The euro fell to its lowest level against the US dollar in more than four years this morning.

The drop in the single currency happened after Germany moved to clamp down on speculators.

The euro fell below €1.22 for the first time since April 2006. This morning it was trading at €1.2196, however this afternoon it rallied to $1.2365.

Meanwhile, the European Commission says it fully understands why Germany banned some short-selling of bonds, stocks and transactions in credit default swaps, but it would be more effective if co-ordinated across the European Union.

'We fully understand why the Germans have made their decision,' Commission spokesman for internal markets Chantal Hughes told a news briefing.

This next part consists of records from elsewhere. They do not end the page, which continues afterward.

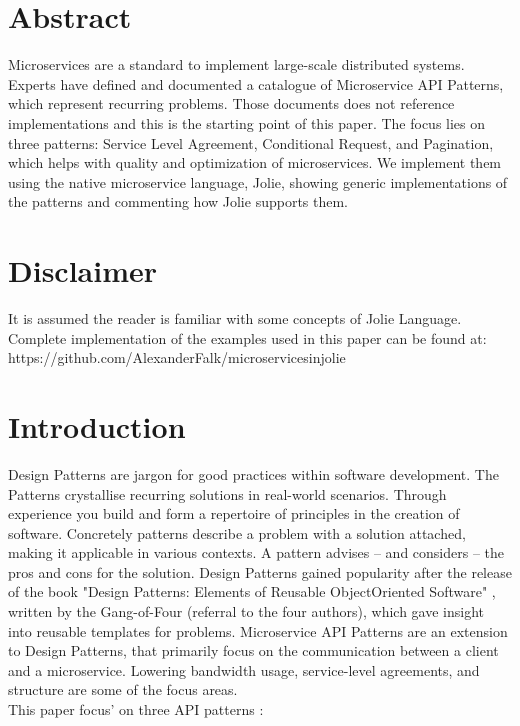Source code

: \documentclass[12pt]{article}
\begin{document}

\tableofcontents
\newpage


\section{Abstract}
Microservices are a standard to implement large-scale distributed systems. Experts have defined and documented a catalogue of Microservice API Patterns, which represent recurring problems. Those documents does not reference implementations and this is the starting point of this paper. The focus lies on three patterns: Service Level Agreement, Conditional Request, and Pagination, which helps with quality and optimization of microservices. We implement them using the native microservice language, Jolie, showing generic implementations of the patterns and commenting how Jolie supports them. 

\section{Disclaimer}
It is assumed the reader is familiar with some concepts of Jolie Language. Complete implementation of the examples used in this paper can be found at:\\
https://github.com/AlexanderFalk/microservicesinjolie

\newpage

\section{Introduction}
Design Patterns are jargon for good practices within software development. The Patterns crystallise recurring solutions in real-world scenarios. Through experience you build and form a repertoire of principles in the creation of software. Concretely patterns \cite{Applying_Patterns} describe a problem with a solution attached, making it applicable in various contexts. A pattern advises -- and considers -- the pros and cons for the solution. Design Patterns gained popularity after the release of the book "Design Patterns: Elements of Reusable Object\-Oriented Software" \cite{DesignPGoF}, written by the Gang-of-Four (referral to the four authors), which gave insight into reusable templates for problems. Microservice API Patterns \cite{MAPIPweb} are an extension to Design Patterns, that primarily focus on the communication between a client and a microservice. Lowering bandwidth usage, service-level agreements, and structure are some of the focus areas. \\
This paper focus' on three API patterns \cite{MAPIPweb}: 
\end{document}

'We believe the action would be all the more effective if co-ordinated at the European level,' she said.

Asked if the euro was under speculative attack, she said: 'The Commission understands why, in certain cases, when there is a downward spiral, it can make sense indeed to temporarily suspend naked short-selling.

'It's been done in the past, so we do understand the reasons behind the German decision,' she said.

What is naked short-selling?

Short-sellers borrow shares, sell them and then buy them back when the stock falls and return them to the lender, keeping the difference in price.

'Naked' short-selling is when sellers do not even borrow or own the shares that they are offering for sale, this pushes the price down.

Short-selling on Irish listed banks has been banned here since September 2008.

The ban on short-selling does not apply to other equities, Government debt or Credit Default Swaps.